The Curtiss JN-4 Jennys arrived in wooden crates, shipped by rail to a flat stretch of Sacramento grassland in 1918. Flight cadets assembled the biplanes, learned to fly them in an eight-week course, and shipped out to die in the skies over France. Seventy years later, B-52 Stratofortresses sat on the same field, fully fueled and armed with nuclear weapons, four of them ready to launch within fifteen minutes of a presidential order. Between those two facts -- biplanes in boxes and hydrogen bombs on alert -- lies the entire story of Mather Air Force Base.

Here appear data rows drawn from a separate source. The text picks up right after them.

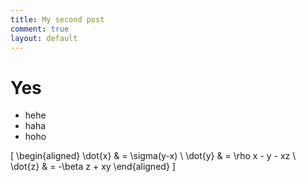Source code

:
 ```yaml
---
title: My second post
comment: true
layout: default
---
```

# Yes
- hehe 
- haha
- hoho

\[
\begin{aligned}
\dot{x} & = \sigma(y-x) \\
\dot{y} & = \rho x - y - xz \\
\dot{z} & = -\beta z + xy
\end{aligned}
\]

The field was named after Second Lieutenant Carl Spencer Mather, a twenty-five-year-old army pilot killed on January 30, 1918, in a mid-air collision during training at Ellington Field, Texas. He never saw combat. The base that carried his name became one of thirty-two Air Service training camps established after the United States entered World War I in April 1917. Primary flight training at Mather ran on an eight-week cycle with a maximum capacity of three hundred students. Cadets learned basic flight skills under dual and solo instruction before transferring to other bases for advanced training. When the Armistice arrived on November 11, 1918, local officials hoped the excellent Sacramento weather would keep the field open. It did not. Cadets already in training were allowed to finish, but no new ones arrived. Flight training ceased on November 8, 1919, and on May 12, 1923, the War Department shuttered the base entirely, ordering its caretakers to dismantle the remaining structures and sell them as surplus. Throughout the 1920s, the land returned to farmers and ranchers.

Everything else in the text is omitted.